→ Stored data
_ _ _ _ _ _ _

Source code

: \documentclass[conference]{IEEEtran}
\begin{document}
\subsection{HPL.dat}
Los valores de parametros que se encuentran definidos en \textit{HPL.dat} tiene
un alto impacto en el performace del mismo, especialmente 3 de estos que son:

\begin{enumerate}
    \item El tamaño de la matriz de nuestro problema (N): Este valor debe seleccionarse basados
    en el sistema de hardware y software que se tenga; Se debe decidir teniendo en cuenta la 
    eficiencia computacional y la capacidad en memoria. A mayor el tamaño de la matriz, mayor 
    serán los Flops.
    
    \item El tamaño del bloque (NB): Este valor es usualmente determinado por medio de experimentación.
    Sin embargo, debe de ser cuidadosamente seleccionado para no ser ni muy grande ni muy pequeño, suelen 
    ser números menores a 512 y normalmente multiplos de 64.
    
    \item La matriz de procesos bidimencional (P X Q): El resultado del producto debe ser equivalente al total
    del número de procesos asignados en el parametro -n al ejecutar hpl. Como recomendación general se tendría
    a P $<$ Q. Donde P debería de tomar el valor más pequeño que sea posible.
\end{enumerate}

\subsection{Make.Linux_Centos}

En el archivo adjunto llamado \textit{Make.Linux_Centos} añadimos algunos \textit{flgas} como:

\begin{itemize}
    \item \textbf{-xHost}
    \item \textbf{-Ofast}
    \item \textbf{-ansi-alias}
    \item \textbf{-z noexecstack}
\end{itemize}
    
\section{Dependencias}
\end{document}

_ _ _ _ _ _ _

→ Exercise directions
Wherever the word "procesos" appears in the records above, copy that line.

→ Completed task
    \item La matriz de procesos bidimencional (P X Q): El resultado del producto debe ser equivalente al total
    del número de procesos asignados en el parametro -n al ejecutar hpl. Como recomendación general se tendría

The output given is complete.